In cases where the Hebrew Bible provides the source texts, the situation is complicated. The Hebrew Bible is a collection of a variety of books, dating from diverging ages, belonging to different genres and with varying purposes. The motif of the Babylonian Exile has been discussed within narrative (e.g., 2 Kings 24–25), prophetic (e.g., Jeremiah 51) and poetical (e.g., Psalm 137) texts and from the perspectives of despair (e.g., Lamentations), hope (e.g., Deutero-Isaiah) and hindsight (e.g., Ezra). This diversity of texts makes the analysis of reutilization more complicated. On the other hand, it is one of the reasons that the Bible is still felt to be authoritative, after thousands of years, because it continues to give readers the opportunity to find texts that fit their particular needs and situations.
The aim of this chapter is to try to illustrate how writers, from different ages and in varying circumstances, selected texts relating to the Babylonian Exile from the Hebrew Bible, read them, gave new meaning to them and transformed them according to their particular needs and situation, by using them in a new textual context.
The first section will discuss the concept of intertextuality, as it has been developed during the last decades, the transforming aspect of intertextuality and the notion of appropriation, and finally two contrasting approaches of intertextuality. During the next sections, works of Christian authors will be discussed. The discussion will start with the use of the Babylonian motif in the Book of Revelation. As a biblical text, Revelation has it own authority and it has in its turn become a source for the Christian appropriation of the motif of Babylon.

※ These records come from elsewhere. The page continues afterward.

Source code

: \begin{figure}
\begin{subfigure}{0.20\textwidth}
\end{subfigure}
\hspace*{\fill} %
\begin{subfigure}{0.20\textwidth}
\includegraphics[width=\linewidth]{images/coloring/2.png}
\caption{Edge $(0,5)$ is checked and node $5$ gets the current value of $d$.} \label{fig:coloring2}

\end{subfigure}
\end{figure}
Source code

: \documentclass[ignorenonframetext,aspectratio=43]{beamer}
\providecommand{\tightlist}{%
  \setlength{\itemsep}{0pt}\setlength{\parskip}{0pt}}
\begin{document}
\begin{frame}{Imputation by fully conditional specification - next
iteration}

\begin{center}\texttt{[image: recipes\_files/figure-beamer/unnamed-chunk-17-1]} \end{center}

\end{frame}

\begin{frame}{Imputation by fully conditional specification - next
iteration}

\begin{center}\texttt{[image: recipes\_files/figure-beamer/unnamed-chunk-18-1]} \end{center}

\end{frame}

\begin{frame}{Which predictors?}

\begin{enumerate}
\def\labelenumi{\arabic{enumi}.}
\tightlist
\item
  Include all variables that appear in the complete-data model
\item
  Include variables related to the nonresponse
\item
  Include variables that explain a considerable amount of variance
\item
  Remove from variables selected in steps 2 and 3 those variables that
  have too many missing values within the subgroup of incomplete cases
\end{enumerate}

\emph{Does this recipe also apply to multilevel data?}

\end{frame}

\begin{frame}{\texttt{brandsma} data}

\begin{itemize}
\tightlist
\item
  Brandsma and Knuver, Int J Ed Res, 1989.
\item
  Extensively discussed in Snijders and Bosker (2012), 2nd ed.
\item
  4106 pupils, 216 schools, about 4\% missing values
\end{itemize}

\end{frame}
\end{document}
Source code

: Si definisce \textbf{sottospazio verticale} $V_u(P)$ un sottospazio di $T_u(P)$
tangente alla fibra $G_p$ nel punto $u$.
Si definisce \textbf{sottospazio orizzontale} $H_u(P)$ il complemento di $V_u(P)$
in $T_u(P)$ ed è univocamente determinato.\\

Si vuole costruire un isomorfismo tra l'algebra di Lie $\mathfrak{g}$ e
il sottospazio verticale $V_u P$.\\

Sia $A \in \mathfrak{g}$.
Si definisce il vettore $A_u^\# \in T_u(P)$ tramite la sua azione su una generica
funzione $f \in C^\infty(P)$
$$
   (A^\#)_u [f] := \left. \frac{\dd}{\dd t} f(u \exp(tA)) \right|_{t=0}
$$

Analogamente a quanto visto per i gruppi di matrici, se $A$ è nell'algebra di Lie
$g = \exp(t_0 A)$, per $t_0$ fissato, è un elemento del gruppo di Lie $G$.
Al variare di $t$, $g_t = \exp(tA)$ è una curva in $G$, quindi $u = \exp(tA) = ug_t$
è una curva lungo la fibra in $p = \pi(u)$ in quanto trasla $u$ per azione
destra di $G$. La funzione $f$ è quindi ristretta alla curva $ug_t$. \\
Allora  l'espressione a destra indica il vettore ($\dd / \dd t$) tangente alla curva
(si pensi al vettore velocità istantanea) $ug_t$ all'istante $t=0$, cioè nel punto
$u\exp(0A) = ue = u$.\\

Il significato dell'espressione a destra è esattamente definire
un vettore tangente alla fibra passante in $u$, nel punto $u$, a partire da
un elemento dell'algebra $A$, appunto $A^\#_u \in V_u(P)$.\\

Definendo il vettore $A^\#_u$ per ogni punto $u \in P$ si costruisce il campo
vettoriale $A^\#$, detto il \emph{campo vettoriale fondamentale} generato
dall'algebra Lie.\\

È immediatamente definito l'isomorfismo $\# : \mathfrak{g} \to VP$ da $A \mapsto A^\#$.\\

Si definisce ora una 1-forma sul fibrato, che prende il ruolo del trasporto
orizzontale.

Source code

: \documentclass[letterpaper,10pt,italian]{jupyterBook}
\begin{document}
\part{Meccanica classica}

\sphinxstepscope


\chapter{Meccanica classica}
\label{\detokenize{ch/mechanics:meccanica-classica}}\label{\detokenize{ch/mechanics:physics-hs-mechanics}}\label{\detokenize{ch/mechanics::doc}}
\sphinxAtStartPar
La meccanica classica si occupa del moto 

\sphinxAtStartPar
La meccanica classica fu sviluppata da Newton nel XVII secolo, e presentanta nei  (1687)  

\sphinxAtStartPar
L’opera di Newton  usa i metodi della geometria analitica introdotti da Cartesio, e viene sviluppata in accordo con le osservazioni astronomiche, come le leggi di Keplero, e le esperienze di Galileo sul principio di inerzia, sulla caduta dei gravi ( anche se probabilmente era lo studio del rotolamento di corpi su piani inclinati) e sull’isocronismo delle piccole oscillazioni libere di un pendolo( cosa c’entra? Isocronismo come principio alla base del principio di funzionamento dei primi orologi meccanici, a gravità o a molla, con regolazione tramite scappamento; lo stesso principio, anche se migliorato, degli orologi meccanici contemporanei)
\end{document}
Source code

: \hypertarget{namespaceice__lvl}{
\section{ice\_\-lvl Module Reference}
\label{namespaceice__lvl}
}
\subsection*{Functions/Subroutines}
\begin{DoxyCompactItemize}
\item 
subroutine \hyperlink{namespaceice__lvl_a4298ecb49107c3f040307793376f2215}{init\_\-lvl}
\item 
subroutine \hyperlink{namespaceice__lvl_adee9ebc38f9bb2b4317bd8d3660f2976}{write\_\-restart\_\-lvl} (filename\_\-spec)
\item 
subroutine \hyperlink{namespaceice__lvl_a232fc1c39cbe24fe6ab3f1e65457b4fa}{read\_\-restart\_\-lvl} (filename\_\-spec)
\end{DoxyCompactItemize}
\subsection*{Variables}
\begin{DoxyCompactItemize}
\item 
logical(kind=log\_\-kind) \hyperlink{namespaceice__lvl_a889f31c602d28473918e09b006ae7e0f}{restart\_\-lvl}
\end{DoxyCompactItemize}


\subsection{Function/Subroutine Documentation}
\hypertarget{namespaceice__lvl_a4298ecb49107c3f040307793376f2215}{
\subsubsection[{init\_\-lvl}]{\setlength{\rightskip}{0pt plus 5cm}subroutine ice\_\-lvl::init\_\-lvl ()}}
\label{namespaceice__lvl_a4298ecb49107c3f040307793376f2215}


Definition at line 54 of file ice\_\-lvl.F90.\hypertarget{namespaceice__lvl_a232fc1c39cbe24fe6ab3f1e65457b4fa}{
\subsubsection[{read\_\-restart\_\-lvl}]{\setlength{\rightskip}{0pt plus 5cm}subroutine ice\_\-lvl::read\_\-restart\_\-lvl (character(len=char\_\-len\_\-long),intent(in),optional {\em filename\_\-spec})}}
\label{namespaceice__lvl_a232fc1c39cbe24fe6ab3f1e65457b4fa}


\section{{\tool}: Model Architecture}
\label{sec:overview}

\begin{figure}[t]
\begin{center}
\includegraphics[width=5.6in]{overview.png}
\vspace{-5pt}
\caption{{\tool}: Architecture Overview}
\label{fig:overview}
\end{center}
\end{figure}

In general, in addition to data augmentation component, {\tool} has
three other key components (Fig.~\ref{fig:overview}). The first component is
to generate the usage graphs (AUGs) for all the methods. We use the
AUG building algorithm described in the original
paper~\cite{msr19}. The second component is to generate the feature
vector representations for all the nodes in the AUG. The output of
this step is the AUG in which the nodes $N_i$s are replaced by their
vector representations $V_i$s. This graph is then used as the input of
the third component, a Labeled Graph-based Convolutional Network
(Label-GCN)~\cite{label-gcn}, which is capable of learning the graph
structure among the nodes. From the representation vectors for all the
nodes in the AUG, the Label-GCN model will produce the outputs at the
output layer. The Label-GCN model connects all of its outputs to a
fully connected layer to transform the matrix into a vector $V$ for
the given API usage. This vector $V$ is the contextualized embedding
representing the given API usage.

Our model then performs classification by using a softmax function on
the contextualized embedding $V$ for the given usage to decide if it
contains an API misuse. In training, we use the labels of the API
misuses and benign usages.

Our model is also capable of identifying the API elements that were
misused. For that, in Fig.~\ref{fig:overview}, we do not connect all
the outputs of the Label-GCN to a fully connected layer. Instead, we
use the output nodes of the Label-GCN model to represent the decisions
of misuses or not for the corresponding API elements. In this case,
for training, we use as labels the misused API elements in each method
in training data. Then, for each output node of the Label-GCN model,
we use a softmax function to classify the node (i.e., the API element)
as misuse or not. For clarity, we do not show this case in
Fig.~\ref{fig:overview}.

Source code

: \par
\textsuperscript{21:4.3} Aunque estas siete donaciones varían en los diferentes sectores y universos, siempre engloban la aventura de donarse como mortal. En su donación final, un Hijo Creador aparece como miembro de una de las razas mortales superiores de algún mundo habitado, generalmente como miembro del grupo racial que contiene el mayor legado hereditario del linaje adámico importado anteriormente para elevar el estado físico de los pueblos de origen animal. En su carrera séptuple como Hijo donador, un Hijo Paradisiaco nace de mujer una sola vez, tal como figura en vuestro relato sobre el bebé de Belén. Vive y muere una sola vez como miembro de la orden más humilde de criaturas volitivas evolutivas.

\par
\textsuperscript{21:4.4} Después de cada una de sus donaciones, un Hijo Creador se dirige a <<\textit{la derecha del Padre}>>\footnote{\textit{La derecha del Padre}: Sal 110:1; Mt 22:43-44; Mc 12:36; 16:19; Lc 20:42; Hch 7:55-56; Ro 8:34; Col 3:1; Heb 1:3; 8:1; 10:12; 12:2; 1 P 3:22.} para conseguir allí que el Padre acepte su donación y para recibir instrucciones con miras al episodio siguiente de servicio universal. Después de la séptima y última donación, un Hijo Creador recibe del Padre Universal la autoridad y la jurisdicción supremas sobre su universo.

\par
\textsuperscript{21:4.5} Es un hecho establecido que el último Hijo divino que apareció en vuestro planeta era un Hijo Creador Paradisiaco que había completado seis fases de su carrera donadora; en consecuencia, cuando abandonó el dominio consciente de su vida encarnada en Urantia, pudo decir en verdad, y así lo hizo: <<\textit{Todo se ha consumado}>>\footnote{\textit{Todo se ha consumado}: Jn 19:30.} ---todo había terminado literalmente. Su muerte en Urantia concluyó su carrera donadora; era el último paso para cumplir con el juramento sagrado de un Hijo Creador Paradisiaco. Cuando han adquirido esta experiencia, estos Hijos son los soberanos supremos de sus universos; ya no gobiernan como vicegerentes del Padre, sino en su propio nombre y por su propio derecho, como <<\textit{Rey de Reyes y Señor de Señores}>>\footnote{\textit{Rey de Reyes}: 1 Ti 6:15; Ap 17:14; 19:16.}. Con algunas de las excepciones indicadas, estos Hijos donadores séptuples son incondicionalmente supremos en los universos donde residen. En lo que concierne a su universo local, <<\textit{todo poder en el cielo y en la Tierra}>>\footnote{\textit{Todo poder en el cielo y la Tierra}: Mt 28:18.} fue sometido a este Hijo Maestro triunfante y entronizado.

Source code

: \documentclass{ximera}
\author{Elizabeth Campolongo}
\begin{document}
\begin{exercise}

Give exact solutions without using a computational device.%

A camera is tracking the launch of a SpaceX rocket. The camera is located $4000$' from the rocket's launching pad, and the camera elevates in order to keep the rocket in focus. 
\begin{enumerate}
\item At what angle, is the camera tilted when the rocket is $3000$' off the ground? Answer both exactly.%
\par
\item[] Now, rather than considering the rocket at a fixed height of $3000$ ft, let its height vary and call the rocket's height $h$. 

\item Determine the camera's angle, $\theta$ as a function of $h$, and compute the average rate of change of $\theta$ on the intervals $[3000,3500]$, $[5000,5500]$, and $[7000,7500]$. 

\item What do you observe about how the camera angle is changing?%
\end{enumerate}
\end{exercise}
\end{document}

Subsequently, works of four authors that stand in the Christian tradition will be discussed. The “source,” the Hebrew Bible, consists of a large variety of texts; this variety is reflected in the choice of Christian authors. Therefore, texts have been selected from different periods in time, dating from Antiquity (Augustine), through the Middle Ages (Petrarch), the Reformation (Luther), up until the twentieth century (Cannegieter). The selection contains texts of systematical-theological, polemical and pastoral character, texts that aim to explain or actualize the biblical text and texts that make use of the biblical motif of the Exile more loosely.
Methodological Investigations: Intertextuality
No texts, including the classic single-authored works of Shakespeare or Dostoevsky, for example, are organic self-contained unities, created out of the spontaneous, freely willed act of a self-identical subject (Boyarin, 1994: 14).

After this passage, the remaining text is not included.